A weird new type of chart

I came across this new type of chart by way of the PST blog. It's a survey taken in connection with the upcoming climate meeting in Copenhagen:


The chart is square divided into 10x10 smaller squares, each representing 1%. I can't understand how this really adds anything to the data, since I count the points to see which area is the largest. It would be way easier just to read the numbers from a table. And to make things worse, they arrange three of these charts into three faces of a cube. And the whole survey is presented as three (none aligned) cubes. In my opinion, a total mess that in best case just adds noise.

In his blog, Jon Peltier suggests another chart. The solution is pretty good, the only improvement I can suggest is formating the questions better (to make them stand out more) and aligning the question with the start of the columns.
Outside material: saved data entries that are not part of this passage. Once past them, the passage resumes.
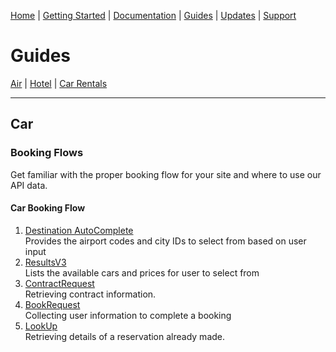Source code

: [Home](home.md) | [Getting Started](getting-started.md) | [Documentation](docs-air.md) | [Guides](guides-air.md) | [Updates](updates.md) | [Support](support.md)

# Guides

[Air](guides-air.md) | [Hotel](guides-hotel.md) | [Car Rentals](guides-car.md) 

------------

## Car

### Booking Flows

Get familiar with the proper booking flow for your site and where to use our API data.

#### Car Booking Flow

1. [Destination AutoComplete](https://admin-qaa.rezserver.com/documentation/car#/paths/~1getAutoComplete/get)  
Provides the airport codes and city IDs to select from based on user input
2. [ResultsV3](https://admin-qaa.rezserver.com/documentation/car#tag/Car/paths/~1getResultsV3/get)  
Lists the available cars and prices for user to select from
3. [ContractRequest](https://admin-qaa.rezserver.com/documentation/car#/paths/~1getAutoComplete/get)  
Retrieving contract information.
4. [BookRequest](https://admin-qaa.rezserver.com/documentation/car#/paths/~1getAutoComplete/get)  
Collecting user information to complete a booking
5. [LookUp](https://admin-qaa.rezserver.com/documentation/car#/paths/~1getAutoComplete/get)  
Retrieving details of a reservation already made.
But looking into the questions and options, it's not only percentage there. The last question is "How high a priority (0-100) do you think the goverment should place on addressing climate change". First of all, you can't measure that in %.(how do you calculate those who haven't answered or have no opinion?). Second, have a scale from 0-100 is just forcing it into a formate that would fit this particular graph. A scale more with more then 10 steps are too finely divided to have make sense.

Also, I keep thinking of whether the questions could have been planned better. For instance, wouldn't it be better to have a similar scale on each question, for instant a scale from 1-5? To avoid confusion and make the process of answering the survey faster.

3 comments:

Wilhelm said...

Both approaches result in a wall of text associated with each image, although the first case was more brutal.

Agree on the lack of logic behind a 1-100 scale. Increase of the variable space without quantifiable outcomes amplifies the noise to no end.

Anders said...

Both approaches result in a wall of text associated with each image, although the first case was more brutal.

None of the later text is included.